§ Task directions: Print the entries exactly; skip the pictures.

The records Block Start

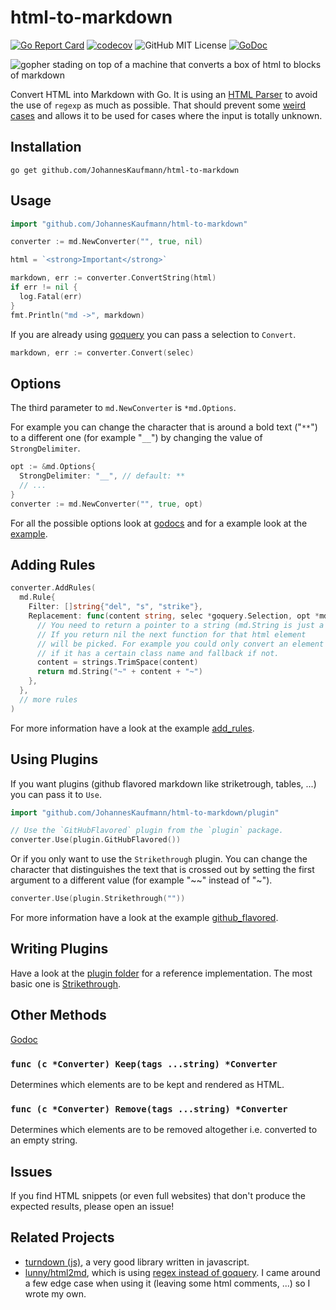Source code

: # html-to-markdown

[![Go Report Card](https://goreportcard.com/badge/github.com/JohannesKaufmann/html-to-markdown)](https://goreportcard.com/report/github.com/JohannesKaufmann/html-to-markdown)
[![codecov](https://codecov.io/gh/JohannesKaufmann/html-to-markdown/branch/master/graph/badge.svg)](https://codecov.io/gh/JohannesKaufmann/html-to-markdown)
![GitHub MIT License](https://img.shields.io/github/license/JohannesKaufmann/html-to-markdown)
[![GoDoc](https://godoc.org/github.com/JohannesKaufmann/html-to-markdown?status.png)](http://godoc.org/github.com/JohannesKaufmann/html-to-markdown)

![gopher stading on top of a machine that converts a box of html to blocks of markdown](/logo.png)

Convert HTML into Markdown with Go. It is using an [HTML Parser](https://github.com/PuerkitoBio/goquery) to avoid the use of `regexp` as much as possible. That should prevent some [weird cases](https://stackoverflow.com/a/1732454) and allows it to be used for cases where the input is totally unknown.

## Installation

```
go get github.com/JohannesKaufmann/html-to-markdown
```

## Usage

```go
import "github.com/JohannesKaufmann/html-to-markdown"

converter := md.NewConverter("", true, nil)

html = `<strong>Important</strong>`

markdown, err := converter.ConvertString(html)
if err != nil {
  log.Fatal(err)
}
fmt.Println("md ->", markdown)
```

If you are already using [goquery](https://github.com/PuerkitoBio/goquery) you can pass a selection to `Convert`.

```go
markdown, err := converter.Convert(selec)
```

## Options

The third parameter to `md.NewConverter` is `*md.Options`.

For example you can change the character that is around a bold text ("`**`") to a different one (for example "`__`") by changing the value of `StrongDelimiter`.

```go
opt := &md.Options{
  StrongDelimiter: "__", // default: **
  // ...
}
converter := md.NewConverter("", true, opt)
```

For all the possible options look at [godocs](https://godoc.org/github.com/JohannesKaufmann/html-to-markdown/#Options) and for a example look at the [example](/examples/options/main.go).

## Adding Rules

```go
converter.AddRules(
  md.Rule{
    Filter: []string{"del", "s", "strike"},
    Replacement: func(content string, selec *goquery.Selection, opt *md.Options) *string {
      // You need to return a pointer to a string (md.String is just a helper function).
      // If you return nil the next function for that html element
      // will be picked. For example you could only convert an element
      // if it has a certain class name and fallback if not.
      content = strings.TrimSpace(content)
      return md.String("~" + content + "~")
    },
  },
  // more rules
)
```

For more information have a look at the example [add_rules](/examples/add_rules/main.go).

## Using Plugins

If you want plugins (github flavored markdown like striketrough, tables, ...) you can pass it to `Use`.

```go
import "github.com/JohannesKaufmann/html-to-markdown/plugin"

// Use the `GitHubFlavored` plugin from the `plugin` package.
converter.Use(plugin.GitHubFlavored())
```

Or if you only want to use the `Strikethrough` plugin. You can change the character that distinguishes
the text that is crossed out by setting the first argument to a different value (for example "~~" instead of "~").

```go
converter.Use(plugin.Strikethrough(""))
```

For more information have a look at the example [github_flavored](/examples/github_flavored/main.go).

## Writing Plugins

Have a look at the [plugin folder](/plugin) for a reference implementation. The most basic one is [Strikethrough](/plugin/strikethrough.go).

## Other Methods

[Godoc](https://godoc.org/github.com/JohannesKaufmann/html-to-markdown)

### `func (c *Converter) Keep(tags ...string) *Converter`

Determines which elements are to be kept and rendered as HTML.

### `func (c *Converter) Remove(tags ...string) *Converter`

Determines which elements are to be removed altogether i.e. converted to an empty string.

## Issues

If you find HTML snippets (or even full websites) that don't produce the expected results, please open an issue!

## Related Projects

- [turndown (js)](https://github.com/domchristie/turndown), a very good library written in javascript.
- [lunny/html2md](https://github.com/lunny/html2md), which is using [regex instead of goquery](https://stackoverflow.com/a/1732454). I came around a few edge case when using it (leaving some html comments, ...) so I wrote my own.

The records Block End

§ Task solution:
Source code

: # html-to-markdown

[![Go Report Card](https://goreportcard.com/badge/github.com/JohannesKaufmann/html-to-markdown)](https://goreportcard.com/report/github.com/JohannesKaufmann/html-to-markdown)
[![codecov](https://codecov.io/gh/JohannesKaufmann/html-to-markdown/branch/master/graph/badge.svg)](https://codecov.io/gh/JohannesKaufmann/html-to-markdown)
![GitHub MIT License](https://img.shields.io/github/license/JohannesKaufmann/html-to-markdown)
[![GoDoc](https://godoc.org/github.com/JohannesKaufmann/html-to-markdown?status.png)](http://godoc.org/github.com/JohannesKaufmann/html-to-markdown)

![gopher stading on top of a machine that converts a box of html to blocks of markdown](/logo.png)

Convert HTML into Markdown with Go. It is using an [HTML Parser](https://github.com/PuerkitoBio/goquery) to avoid the use of `regexp` as much as possible. That should prevent some [weird cases](https://stackoverflow.com/a/1732454) and allows it to be used for cases where the input is totally unknown.

## Installation

```
go get github.com/JohannesKaufmann/html-to-markdown
```

## Usage

```go
import "github.com/JohannesKaufmann/html-to-markdown"

converter := md.NewConverter("", true, nil)

html = `<strong>Important</strong>`

markdown, err := converter.ConvertString(html)
if err != nil {
  log.Fatal(err)
}
fmt.Println("md ->", markdown)
```

If you are already using [goquery](https://github.com/PuerkitoBio/goquery) you can pass a selection to `Convert`.

```go
markdown, err := converter.Convert(selec)
```

## Options

The third parameter to `md.NewConverter` is `*md.Options`.

For example you can change the character that is around a bold text ("`**`") to a different one (for example "`__`") by changing the value of `StrongDelimiter`.

```go
opt := &md.Options{
  StrongDelimiter: "__", // default: **
  // ...
}
converter := md.NewConverter("", true, opt)
```

For all the possible options look at [godocs](https://godoc.org/github.com/JohannesKaufmann/html-to-markdown/#Options) and for a example look at the [example](/examples/options/main.go).

## Adding Rules

```go
converter.AddRules(
  md.Rule{
    Filter: []string{"del", "s", "strike"},
    Replacement: func(content string, selec *goquery.Selection, opt *md.Options) *string {
      // You need to return a pointer to a string (md.String is just a helper function).
      // If you return nil the next function for that html element
      // will be picked. For example you could only convert an element
      // if it has a certain class name and fallback if not.
      content = strings.TrimSpace(content)
      return md.String("~" + content + "~")
    },
  },
  // more rules
)
```

For more information have a look at the example [add_rules](/examples/add_rules/main.go).

## Using Plugins

If you want plugins (github flavored markdown like striketrough, tables, ...) you can pass it to `Use`.

```go
import "github.com/JohannesKaufmann/html-to-markdown/plugin"

// Use the `GitHubFlavored` plugin from the `plugin` package.
converter.Use(plugin.GitHubFlavored())
```

Or if you only want to use the `Strikethrough` plugin. You can change the character that distinguishes
the text that is crossed out by setting the first argument to a different value (for example "~~" instead of "~").

```go
converter.Use(plugin.Strikethrough(""))
```

For more information have a look at the example [github_flavored](/examples/github_flavored/main.go).

## Writing Plugins

Have a look at the [plugin folder](/plugin) for a reference implementation. The most basic one is [Strikethrough](/plugin/strikethrough.go).

## Other Methods

[Godoc](https://godoc.org/github.com/JohannesKaufmann/html-to-markdown)

### `func (c *Converter) Keep(tags ...string) *Converter`

Determines which elements are to be kept and rendered as HTML.

### `func (c *Converter) Remove(tags ...string) *Converter`

Determines which elements are to be removed altogether i.e. converted to an empty string.

## Issues

If you find HTML snippets (or even full websites) that don't produce the expected results, please open an issue!

## Related Projects

- [turndown (js)](https://github.com/domchristie/turndown), a very good library written in javascript.
- [lunny/html2md](https://github.com/lunny/html2md), which is using [regex instead of goquery](https://stackoverflow.com/a/1732454). I came around a few edge case when using it (leaving some html comments, ...) so I wrote my own.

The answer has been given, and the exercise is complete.